Colin Blunstone Biography

24 June 1945, Hatfield, Hertfordshire, England. The lead vocalist of 60s pop band the Zombies, Blunstone’s unique creamy-breathy voice contributed greatly to their success. Two of his performances for the Zombies, ‘She’s Not There’ and ‘Time Of The Season’, have since become pop classics.

Blunstone started a promising solo career initially as Neil MacArthur, scoring a UK Top 40 hit in 1969 with a remake of ‘She’s Not There’, and then reverted to his own name with One Year in 1971. This Rod Argent -produced record included sensitive arrangements and exquisite vocals to Tim Hardin’s ‘Misty Roses’ and Denny Laine’s ‘Say You Don’t Mind’; the latter became a UK Top 20 hit. Ennismore in 1972 was his finest work, a faultless, almost continuous suite of songs that included two further UK chart hits, ‘How Could We Dare To Be Wrong’ and Russ Ballard’s ‘I Don’t Believe In Miracles’.
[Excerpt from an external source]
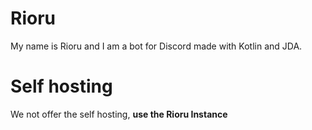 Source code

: # Rioru
My name is Rioru and I am a bot for Discord made with Kotlin and JDA.

# Self hosting
We not offer the self hosting, <b>use the Rioru Instance</b>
After two further albums Blunstone kept a low profile. He was guest vocalist on four Alan Parsons Project albums: Pyramid (1978), Eye In The Sky (1982), Ammonia Avenue (1984) and Vulture Culture (1985). As a soloist he resurfaced in 1981 as vocalist with Dave Stewart’s Top 20 hit remake of Jimmy Ruffin’s ‘What Becomes Of The Brokenhearted’, and the following year had a minor UK hit with Smokey Robinson’s ‘Tracks Of My Tears’. During the 80s he attempted further commercial success with Keats, but the conglomeration folded shortly after their debut album. His 1991 album, Sings His Greatest Hits, was a collection of his most popular songs, re-recorded with his former colleagues, including Rod Argent and Russ Ballard. Further activity was demonstrated when he sang the title track on the charity EP Every Living Moment.

1995 proved to be something of a landmark year for Blunstone with three albums issued. In the space of a few months, his various live BBC recordings were issued, a superb compilation was lovingly put together by Legacy/Epic Records, and finally a new studio album, Echo Bridge, was recorded. Blunstone participated in the assembly of Zombie Heaven in 1997, a superlative CD box set of the Zombies’ work. Reunited with Argent, they toured together and produced Out Of The Shadows in 2001. In 2004, together with Argent, the Zombies name was finally resurrected with an accompanying album. The band has continued to tour on an occasional basis.

The shy and retiring Blunstone has never become part of the rock cognoscenti, and, therefore, has not been able to reach the wider audience his excellent and distinctive voice deserves.